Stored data

Start of Block

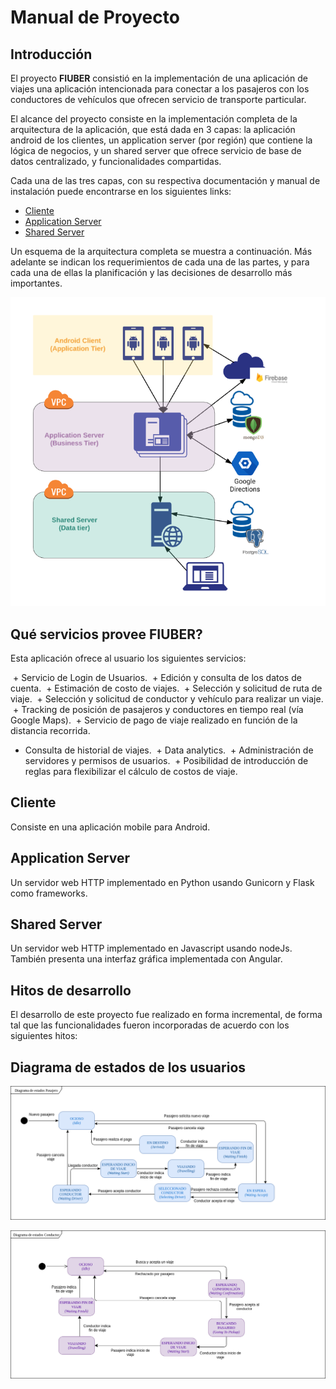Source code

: # Manual de Proyecto

## Introducción

El proyecto **FIUBER** consistió en la implementación de una aplicación de viajes una aplicación intencionada para conectar a los pasajeros con los conductores de vehículos que ofrecen servicio de transporte particular.

El alcance del proyecto consiste en la implementación completa de la arquitectura de la aplicación, que está dada en 3 capas: la aplicación android de los clientes, un application server (por región) que contiene la lógica de negocios, y un shared server que ofrece servicio de base de datos centralizado, y funcionalidades compartidas.

Cada una de las tres capas, con su respectiva documentación y manual de instalación puede encontrarse en los siguientes links:

- [Cliente](https://github.com/fi-ubers/client) 
- [Application Server](https://github.com/fi-ubers/app-server)
- [Shared Server](https://github.com/fi-ubers/shared-server)

Un esquema de la arquitectura completa se muestra a continuación. Más adelante se indican los requerimientos de cada una de las partes, y para cada una de ellas la planificación y las decisiones de desarrollo más importantes.

![Diagrama de la arquitectura del proyecto](https://github.com/fi-ubers/app-server/blob/master/docs/ArchDiagram.png)

## Qué servicios provee FIUBER?

Esta aplicación ofrece al usuario los siguientes servicios:

  + Servicio de Login de Usuarios.
  + Edición y consulta de los datos de cuenta.
  + Estimación de costo de viajes.
  + Selección y solicitud de ruta de viaje.
  + Selección y solicitud de conductor y vehículo para realizar un viaje.
  + Tracking de posición de pasajeros y conductores en tiempo real (vía Google Maps).
  + Servicio de pago de viaje realizado en función de la distancia recorrida.
  + Consulta de historial de viajes.
  + Data analytics.
  + Administración de servidores y permisos de usuarios.
  + Posibilidad de introducción de reglas para flexibilizar el cálculo de costos de viaje.
  
## Cliente

Consiste en una aplicación mobile para Android.

## Application Server

Un servidor web HTTP implementado en Python usando Gunicorn y Flask como frameworks.

## Shared Server

Un servidor web HTTP implementado en Javascript usando nodeJs. También presenta una interfaz gráfica implementada con Angular.

## Hitos de desarrollo

El desarrollo de este proyecto fue realizado en forma incremental, de forma tal que las funcionalidades fueron incorporadas de acuerdo con los siguientes hitos:


## Diagrama de estados de los usuarios

![Diagrama de estados de los pasajeros](https://github.com/fi-ubers/app-server/blob/master/docs/PassStateDiag.png)

![Diagrama de estados de los conductores](https://github.com/fi-ubers/app-server/blob/master/docs/DriverStateDiag.png)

End of Block

▸ WORK INSTRUCTION
What you return must match the entries above exactly, apart from the pictures, which are left out.

▸ RESULT OF THIS EXERCISE
Source code

: # Manual de Proyecto

## Introducción

El proyecto **FIUBER** consistió en la implementación de una aplicación de viajes una aplicación intencionada para conectar a los pasajeros con los conductores de vehículos que ofrecen servicio de transporte particular.

El alcance del proyecto consiste en la implementación completa de la arquitectura de la aplicación, que está dada en 3 capas: la aplicación android de los clientes, un application server (por región) que contiene la lógica de negocios, y un shared server que ofrece servicio de base de datos centralizado, y funcionalidades compartidas.

Cada una de las tres capas, con su respectiva documentación y manual de instalación puede encontrarse en los siguientes links:

- [Cliente](https://github.com/fi-ubers/client) 
- [Application Server](https://github.com/fi-ubers/app-server)
- [Shared Server](https://github.com/fi-ubers/shared-server)

Un esquema de la arquitectura completa se muestra a continuación. Más adelante se indican los requerimientos de cada una de las partes, y para cada una de ellas la planificación y las decisiones de desarrollo más importantes.

![Diagrama de la arquitectura del proyecto](https://github.com/fi-ubers/app-server/blob/master/docs/ArchDiagram.png)

## Qué servicios provee FIUBER?

Esta aplicación ofrece al usuario los siguientes servicios:

  + Servicio de Login de Usuarios.
  + Edición y consulta de los datos de cuenta.
  + Estimación de costo de viajes.
  + Selección y solicitud de ruta de viaje.
  + Selección y solicitud de conductor y vehículo para realizar un viaje.
  + Tracking de posición de pasajeros y conductores en tiempo real (vía Google Maps).
  + Servicio de pago de viaje realizado en función de la distancia recorrida.
  + Consulta de historial de viajes.
  + Data analytics.
  + Administración de servidores y permisos de usuarios.
  + Posibilidad de introducción de reglas para flexibilizar el cálculo de costos de viaje.
  
## Cliente

Consiste en una aplicación mobile para Android.

## Application Server

Un servidor web HTTP implementado en Python usando Gunicorn y Flask como frameworks.

## Shared Server

Un servidor web HTTP implementado en Javascript usando nodeJs. También presenta una interfaz gráfica implementada con Angular.

## Hitos de desarrollo

El desarrollo de este proyecto fue realizado en forma incremental, de forma tal que las funcionalidades fueron incorporadas de acuerdo con los siguientes hitos:


## Diagrama de estados de los usuarios

![Diagrama de estados de los pasajeros](https://github.com/fi-ubers/app-server/blob/master/docs/PassStateDiag.png)

![Diagrama de estados de los conductores](https://github.com/fi-ubers/app-server/blob/master/docs/DriverStateDiag.png)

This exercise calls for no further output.